Quick Start
Analyzing taxi traffic in New York
This example is based on the public dataset that can be found here .
It is a thirty million lines dataset with detailed taxi trips data for one year.
Tutorial Overview
In this tutorial, we will build a workflow to clean and prepare raw data, followed by an analysis of traffic patterns. The focus will be on identifying trends by day of the week and categorizing trips based on their duration.
First step: preview and load data
When you select the file to load an instant preview of data will be available.

Data Preview and Type Inference
The preview displays the first 10,000 lines of the file. During this stage, heuristic rules are applied to infer the most appropriate data type and format for each column. For date fields, the system attempts to detect the format and distinguish between day/month and month/day ordering; in this case, it correctly identifies the American format (month before day). For numeric fields, it determines whether values are integers or floating-point numbers, and identifies the presence and style of thousands and decimal separators.

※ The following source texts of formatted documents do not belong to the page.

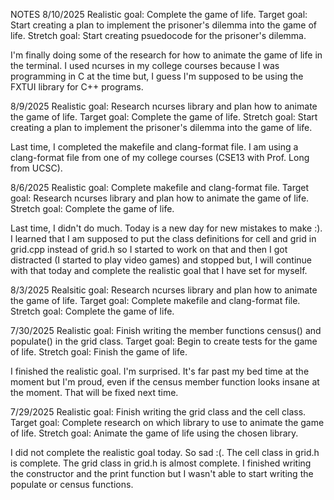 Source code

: NOTES
8/10/2025
Realistic goal: Complete the game of life.
Target goal: Start creating a plan to implement the prisoner's dilemma into the game of life.
Stretch goal: Start creating psuedocode for the prisoner's dilemma.

I'm finally doing some of the research for how to animate the game of life in the terminal. I used ncurses in my college courses because I was programming in C at the time but, I guess I'm supposed to be using the FXTUI library for C++ programs.


8/9/2025
Realistic goal: Research ncurses library and plan how to animate the game of life.
Target goal: Complete the game of life.
Stretch goal: Start creating a plan to implement the prisoner's dilemma into the game of life.

Last time, I completed the makefile and clang-format file. I am using a clang-format file from one of my college courses (CSE13 with Prof. Long from UCSC).


8/6/2025
Realistic goal: Complete makefile and clang-format file.
Target goal: Research ncurses library and plan how to animate the game of life.
Stretch goal: Complete the game of life.

Last time, I didn't do much. Today is a new day for new mistakes to make :).
I learned that I am supposed to put the class definitions for cell and grid in grid.cpp instead of grid.h so I started to work on that and then I got distracted (I started to play video games) and stopped but, I will continue with that today and complete the realistic goal that I have set for myself.


8/3/2025
Realsitic goal: Research ncurses library and plan how to animate the game of life.
Target goal: Complete makefile and clang-format file.
Stretch goal: Complete the game of life.


7/30/2025
Realistic goal: Finish writing the member functions census() and populate() in the grid class.
Target goal: Begin to create tests for the game of life.
Stretch goal: Finish the game of life.

I finished the realistic goal. I'm surprised. It's far past my bed time at the moment but I'm proud, even if the census member function looks insane at the moment. That will be fixed next time.


7/29/2025
Realistic goal: Finish writing the grid class and the cell class.
Target goal: Complete research on which library to use to animate the game of life. 
Stretch goal: Animate the game of life using the chosen library.

I did not complete the realistic goal today. So sad :(.
The cell class in grid.h is complete. 
The grid class in grid.h is almost complete. I finished writing the constructor and the print function but I wasn't able to start writing the populate or census functions.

Manual Adjustment of Column Types
While data types and formats are generally inferred accurately during preview, manual configuration may be necessary in specific cases. For instance, a column containing only integers in the first 10,000 lines may later include floating-point values in the full dataset. Some patterns may also be misinterpreted due to limited preview data. A common example is the representation of monthly periods as values like 2022.01, which may be inferred as floating-point numbers. To enable operations such as extracting year and month components, it is recommended to explicitly set the column type to “string”.
Column Selection and Renaming
It may be necessary to exclude certain columns from processing and assign more descriptive names to others. In this example, the column “VendorId” is ignored, and the remaining columns are renamed for clarity. Additionally, the float precision is set to two decimal places.

Once the layout is finalized, selecting the Load All button initiates loading of the entire dataset into memory. For a file containing 30 million rows and 18 columns, approximately 5 GB of memory is required.